The degree of conversion of methacrylate functions was followed using FTIR spectroscopy as described in Supplementary information S1.
Transmission electron microscopy (TEM) was used to identify of POSS nanoparticles within the composite specimen. Ultrathin sections with a thickness of about 100 nm were cut using a Leica EM UC7 ultramicrotome equipped with a diamond knife and TEM micrographs were obtained with a Philips EM 208 apparatus using an acceleration voltage of 100 kV.
The procedure followed for assessment of cytocompatibility of composites was described in Supplementary information S2. The bactericidal activity of composite specimens against S. mutans (ATCC 35668) was determined based on ASTM E 2180-07 and the related procedure was described in Supplementary information S3.
The method followed for the evaluation of the flexural strength of the samples was described in Supplementary information S4. The viscoelastic properties of the specimens were determined by dynamic mechanical analysis (DMA) as described in Supplementary information S5. The technique applied for measurement of shrinkage-strain was also described in Supplementary information S6.
The procedure followed for evaluation of bulk hydrophilicity of composites was described in Supplementary information S7.
2.4
Statistical analysis
Statistical analyses were performed by a PASW statistics program package, version 18 (SPSS Inc., Chicago, IL, USA).
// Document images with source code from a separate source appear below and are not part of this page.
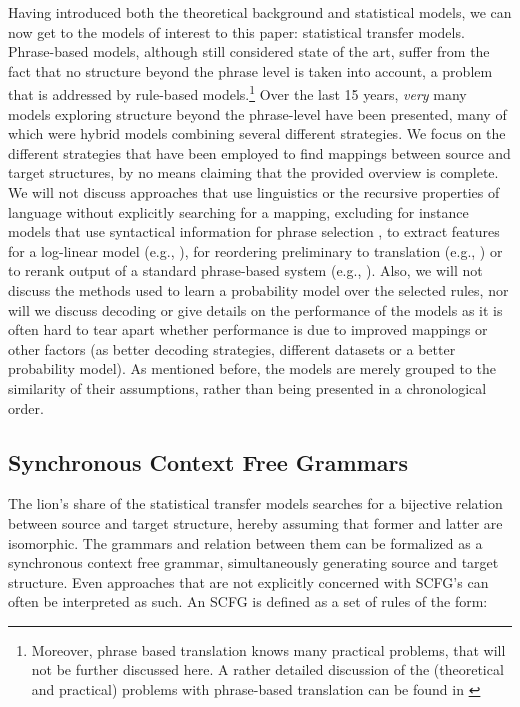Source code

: \documentclass{report}
\theoremstyle{definition}
\theoremstyle{plain}
\begin{document}
Having introduced both the theoretical background and statistical models, we can now get to the models of interest to this paper: statistical transfer models. Phrase-based models, although still considered state of the art, suffer from the fact that no structure beyond the phrase level is taken into account, a problem that is addressed by rule-based models.\footnote{Moreover, phrase based translation knows many practical problems, that will not be further discussed here. A rather detailed discussion of the (theoretical and practical) problems with phrase-based translation can be found in \cite{quirk2006we}} Over the last 15 years, \textit{very} many models exploring structure beyond the phrase-level have been presented, many of which were hybrid models combining several different strategies. We focus on the different strategies that have been employed to find mappings between source and target structures, by no means claiming that the provided overview is complete. We will not discuss approaches that use linguistics or the recursive properties of language without explicitly searching for a mapping, excluding for instance models that use syntactical information for phrase selection \citep{koehn2003statistical}, to extract features for a log-linear model (e.g., \cite{cherry2013improved,liu2010semantic}), for reordering preliminary to translation (e.g., \cite{khalilov2012statistical}) or to rerank output of a standard phrase-based system (e.g., \cite{och2004smorgasbord}). Also, we will not discuss the methods used to learn a probability model over the selected rules, nor will we discuss decoding or give details on the performance of the models as it is often hard to tear apart whether performance is due to improved mappings or other factors (as better decoding strategies, different datasets or a better probability model). As mentioned before, the models are merely grouped to the similarity of their assumptions, rather than being presented in a chronological order.

\subsection{Synchronous Context Free Grammars}
The lion's share of the statistical transfer models searches for a bijective relation between source and target structure, hereby assuming that former and latter are isomorphic. The grammars and relation between them can be formalized as a synchronous context free grammar, simultaneously generating source and target structure. Even approaches that are not explicitly concerned with SCFG's can often be interpreted as such. An SCFG is defined as a set of rules of the form:
\end{document}
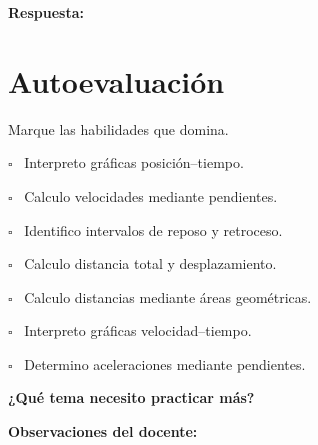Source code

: \documentclass[11pt,letterpaper]{article}
\newcommand{\respuesta}{
 \par\vspace{0.3cm}
 \textcolor{morado}{\textbf{Respuesta:}}
 \hrulefill
 \par\vspace{0.3cm}
}
\newcommand{\espacio}[1]{
 \par\vspace{#1}
}
\newcommand{\casilla}{
 $\square$
}
\begin{document}
\espacio{7cm}
\respuesta

\newpage

\section*{Autoevaluación}

\begin{tcolorbox}[
 colback=celeste,
 colframe=azul,
 title={Revisión de mi aprendizaje}
]

Marque las habilidades que domina.

\vspace{0.3cm}

\casilla\ Interpreto gráficas
posición--tiempo.

\vspace{0.4cm}

\casilla\ Calculo velocidades
mediante pendientes.

\vspace{0.4cm}

\casilla\ Identifico intervalos
de reposo y retroceso.

\vspace{0.4cm}

\casilla\ Calculo distancia total
y desplazamiento.

\vspace{0.4cm}

\casilla\ Calculo distancias
mediante áreas geométricas.

\vspace{0.4cm}

\casilla\ Interpreto gráficas
velocidad--tiempo.

\vspace{0.4cm}

\casilla\ Determino aceleraciones
mediante pendientes.

\end{tcolorbox}

\vspace{0.5cm}

\textbf{¿Qué tema necesito practicar más?}

\espacio{2cm}
\hrulefill

\vspace{0.5cm}

\textbf{Observaciones del docente:}

\espacio{2cm}
\hrulefill
\end{document}

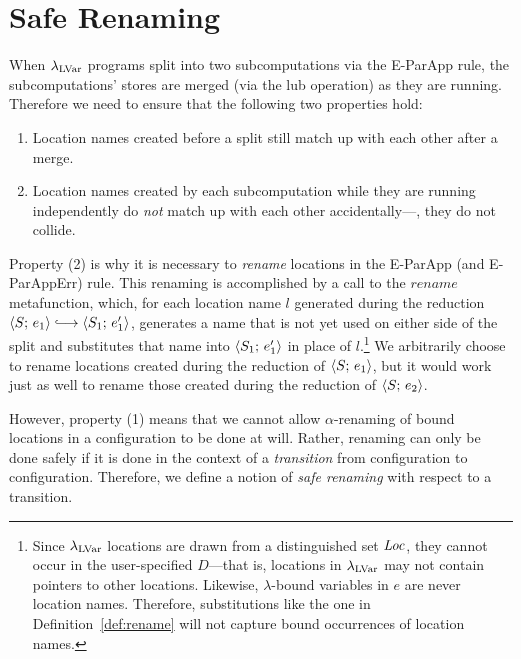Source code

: \section{Safe Renaming}\label{appendix:renaming-lemmas}

When $\textup{\ensuremath{\lambda_{\textrm{LVar}}}}$ programs split into
two subcomputations via the {\sc E-ParApp} rule, 
the subcomputations' stores are merged (via the lub operation)
as they are running.
Therefore we need to ensure that the following two properties hold:
\begin{enumerate}
\item Location names created before a split still match up with each
  other after a merge.
\item Location names created by each subcomputation while they are running
  independently do \emph{not} match up with each other accidentally---\ie, they
  do not collide.
\end{enumerate}
Property (2) is why it is necessary to \emph{rename} locations in the
{\sc E-ParApp} (and {\sc E-ParAppErr}) rule.  
This renaming is accomplished by
a call to the $\mathit{rename}$ metafunction,
which, for each location name $l$ generated during the reduction $\config{S}{e_1} \parstepsto \config{S_1}{e'_1}$,
generates a name that is not yet used on either side of the split
and substitutes that name into $\langle S_1;\, e'_1 \rangle$ in place of $l$.\footnote{Since
$\textup{\ensuremath{\lambda_{\textrm{LVar}}}}$ locations are drawn from a distinguished set $\mathit{Loc}$,
they cannot occur in the user-specified $D$---that
is, locations in $\textup{\ensuremath{\lambda_{\textrm{LVar}}}}$ may not contain pointers to other
locations.  Likewise, $\lambda$-bound variables in $e$ are never location names.  Therefore, substitutions
like the one in Definition~\ref{def:rename} will not capture bound occurrences
of location names.} 
We arbitrarily choose to rename locations
  created during the reduction of $\langle S;\, e_1 \rangle$, but it would work just as well to rename
  those created during the reduction of $\langle S;\, e_2 \rangle$.

\DefRename

\noindent However, property (1) means that we cannot allow 
$\alpha$-renaming of bound locations in a configuration to be done at will.
Rather, renaming can only be done safely if it is done in the context of a \emph{transition}
from configuration to configuration.
Therefore, we define a notion of \emph{safe renaming} with respect to
a transition.

\DefRenaming

\DefSafeRenaming

\vfill\eject

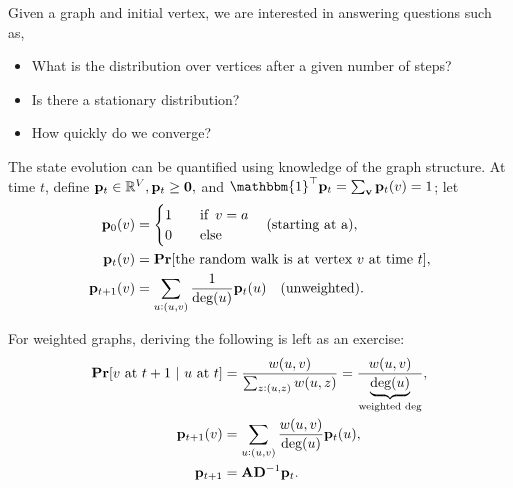 \documentclass[11pt]{article}
\begin{document}
Given a graph and initial vertex, we are interested in answering questions such as,
\begin{itemize}
\item What is the distribution over vertices after a given number of steps?
\item Is there a stationary distribution?
\item How quickly do we converge?
\end{itemize}

The state evolution can be quantified using knowledge of the graph structure. At time $t$, define $\V{p}_t \in \mathbb{R}^V, \V{p}_t \geq \V{0},$ and $\mathbbm{1}^{\top}\V{p}_t = \sum_\V{v}\V{p}_t(v)=1$; let
\begin{align*}
\V{p}_0(v) &= \begin{cases}1 \quad &\text{if} \,\,\, v=a\\0 &\text{else}\end{cases} \quad \text{(starting at a)}, \\
\V{p}_t(v) &= \pr[\text{the random walk is at vertex $v$ at time $t$}], \\
\V{p}_{t+1}(v) &= \sum_{u:(u,v)} \dfrac{1}{\text{deg}(u)}\V{p}_t(u) \quad \text{(unweighted)}.
\end{align*}

For weighted graphs, deriving the following is left as an exercise:
\begin{align*}
\pr[\text{$v$ at $t+1$ $|$ $u$ at $t$}] &= \dfrac{w(u,v)}{\sum_{z:(u,z)}w(u,z)} = \dfrac{w(u,v)}{\underbrace{\text{deg}(u)}_{\footnotesize\text{weighted deg}}}, \\
\V{p}_{t+1}(v) &= \sum_{u:(u,v)} \dfrac{w(u,v)}{\text{deg}(u)}\V{p}_t(u), \\
\V{p}_{t+1} &= \V{A}\V{D}^{-1}\V{p}_t.
\end{align*}
\end{document}
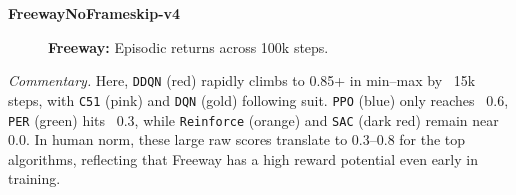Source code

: \noindent
\textbf{FreewayNoFrameskip-v4}
\begin{figure} 
	\centering
	\quad
	\caption{\textbf{Freeway:} Episodic returns across 100k steps.}
	\label{fig:freeway_comparison_combined}
\end{figure}

\noindent
\emph{Commentary.}
Here, \texttt{DDQN} (red) rapidly climbs to 0.85+ in min--max by ~15k steps, 
with \texttt{C51} (pink) and \texttt{DQN} (gold) following suit. 
\texttt{PPO} (blue) only reaches ~0.6, 
\texttt{PER} (green) hits ~0.3, while \texttt{Reinforce} (orange) and \texttt{SAC} (dark red) 
remain near 0.0. 
In human norm, these large raw scores translate to 0.3--0.8 for the top algorithms, 
reflecting that Freeway has a high reward potential even early in training.

\bigskip

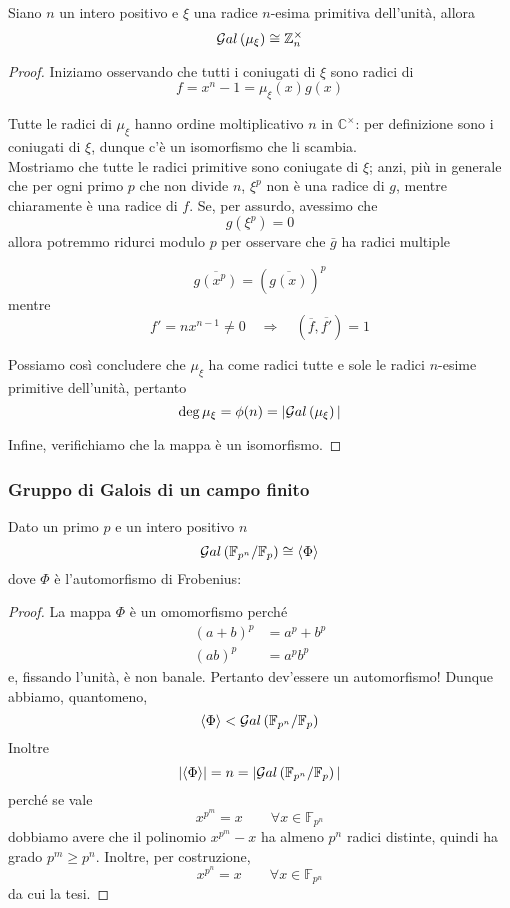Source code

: \begin{multicols}{2}
	\begin{theorem}
		Siano $ n $ un intero positivo e $ \xi $ una radice $ n $-esima primitiva dell'unità, allora
		\[ \mathcal{G}al\left( \mu_{\xi} \right) \cong \mathbb{Z}_n^\times \]
	\end{theorem}
	
	\begin{proof}
		Iniziamo osservando che tutti i coniugati di $ \xi $ sono radici di
		\[ f = x^n -1 = \mu_\xi (x)  g(x)\]
		
		
		Tutte le radici di $ \mu_\xi $ hanno ordine moltiplicativo $ n $ in $ \mathbb{C}^\times $: per definizione sono i coniugati di $ \xi $, dunque c'è un isomorfismo che li scambia.\\
		
		Mostriamo che tutte le radici primitive sono coniugate di $ \xi $; anzi, più in generale che per ogni primo $ p $ che non divide $ n $, $ \xi^p $ non è una radice di $ g $, mentre chiaramente è una radice di $ f $. Se, per assurdo, avessimo che
		\[ g(\xi^p) = 0 \]
		allora potremmo ridurci modulo $ p $ per osservare che $ \bar{g} $ ha radici multiple
		
		\[ \overline{g(x^p)} = \left(\overline{g(x)}\right)^p \]
		mentre
		\[ f' =  nx^{n-1} \neq 0 \quad\Rightarrow\quad (\overline{f}, \overline{f'}) = 1   \]
		
		Possiamo così concludere che $ \mu_\xi $ ha come radici tutte e sole le radici $ n $-esime primitive dell'unità, pertanto
		\[ \deg\mu_\xi = \phi(n) = |\mathcal{G}al\left( \mu_\xi \right)| \]
		
		
		Infine, verifichiamo che la mappa
		è un isomorfismo.
	\end{proof}
	
	
	
	\subsubsection{Gruppo di Galois di un campo finito}
	\begin{theorem}
	Dato un primo $ p $ e un intero positivo $ n $
	\[ \mathcal{G}al\left( \mathbb{F}_{p^n} /\mathbb{F}_p \right) \cong \langle \Phi \rangle \]
	dove $ \Phi $ è l'automorfismo di Frobenius: 
	\end{theorem}
	
	\begin{proof}
		La mappa $ \Phi $ è un omomorfismo perché
		\begin{align*}
		(a + b)^ p &= a^p + b^p \\
		(ab)^p &= a^p b^p
		\end{align*}
		e, fissando l'unità, è non banale. Pertanto dev'essere un automorfismo! Dunque abbiamo, quantomeno,
		\[ \langle \Phi \rangle < \mathcal{G}al\left( \mathbb{F}_{p^n} /\mathbb{F}_p \right) \]
		Inoltre
		\[ |\langle \Phi \rangle| = n = |\mathcal{G}al\left( \mathbb{F}_{p^n} /\mathbb{F}_p \right)| \]
		perché se vale
		\[ x^{p^m} = x \qquad\forall x \in \mathbb{F}_{p^n} \]
		dobbiamo avere che il polinomio $ x^{p^m} - x $ ha almeno $ p^n $ radici distinte, quindi ha grado $ p^m \geq p^n $. Inoltre, per costruzione,
		\[ x^{p^n} = x \qquad\forall x \in \mathbb{F}_{p^n} \]
		da cui la tesi.
	\end{proof}
	

\end{multicols}
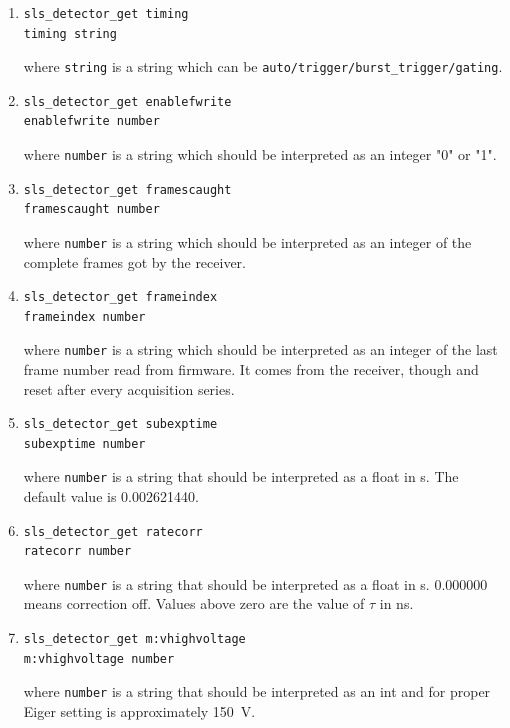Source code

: \documentclass{article}
\begin{document}
\begin{enumerate}
\item \begin{verbatim}
sls_detector_get timing 
timing string
\end{verbatim}
where {\tt{string}} is a string which can be {\tt{auto/trigger/burst\_trigger/gating}}.

\item \begin{verbatim}
sls_detector_get enablefwrite
enablefwrite number
\end{verbatim}
where {\tt{number}} is a string which should be interpreted as an integer "0" or "1".

\item \begin{verbatim}
sls_detector_get framescaught
framescaught number
\end{verbatim}
where {\tt{number}} is a string which should be interpreted as an integer of the complete frames got by the receiver.

\item \begin{verbatim}
sls_detector_get frameindex
frameindex number
\end{verbatim}
where {\tt{number}} is a string which should be interpreted as an integer of the last frame number read from firmware. It comes from the receiver, though and reset after every acquisition series.

\item \begin{verbatim}
sls_detector_get subexptime
subexptime number
\end{verbatim}
where {\tt{number}} is a string that should be interpreted as a float in s. The default value is 0.002621440. 

\item \begin{verbatim}
sls_detector_get ratecorr
ratecorr number
\end{verbatim}
where {\tt{number}} is a string that should be interpreted as a float in s.  0.000000 means correction off. Values above zero are the value of $\tau$ in ns.

\item \begin{verbatim}
sls_detector_get m:vhighvoltage
m:vhighvoltage number
\end{verbatim}
where {\tt{number}} is a string that should be interpreted as an int and for proper Eiger setting is approximately 150~V.  

\end{enumerate}
\end{document}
Comparison of the obtained data for different samples was performed with One-Way ANOVA with Tukey’s post-hoc test. The significance level was set at p ≤ 0.05.
3
Results
3.1
Synthesis and spectroscopic characterization
Scheme 1 represents the chemical routes followed for the preparation of 1,2,3-triazolium-functionalized POSS (Triazolium-POSS).
At first, a clickable derivative of POSS was prepared from Glycidyl-POSS via ring opening reaction with NaN 3 . The FT-IR and 1 H NMR spectra of N 3 -POSS are depicted in Fig. 1 . The peaks related to the vibration of epoxy rings at 851 and 907 cm −1 present in the structure of Glycidyl-POSS (Fig. 1S) are completely disappeared at FTIR spectrum of N 3 -POSS ( Fig. 1 b) while new peaks at 2100 and 3470 cm −1 related to azide and hydroxyl groups appear. The other peaks related to POSS structure are remained intact after functionalization with an azide group. The 1 H NMR spectrum of N 3 -POSS is also in accordance with the proposed structure of this material ( Fig. 1 a). The signals related to methylene protons of the epoxy ring at 2.60 and 2.80 ppm are completely disappeared (Fig. 1S). The peak related to methylene group bearing azide function is detected at 3.20 ppm and the proton of methine group attached to hydroxyl function appears at 3.90 ppm.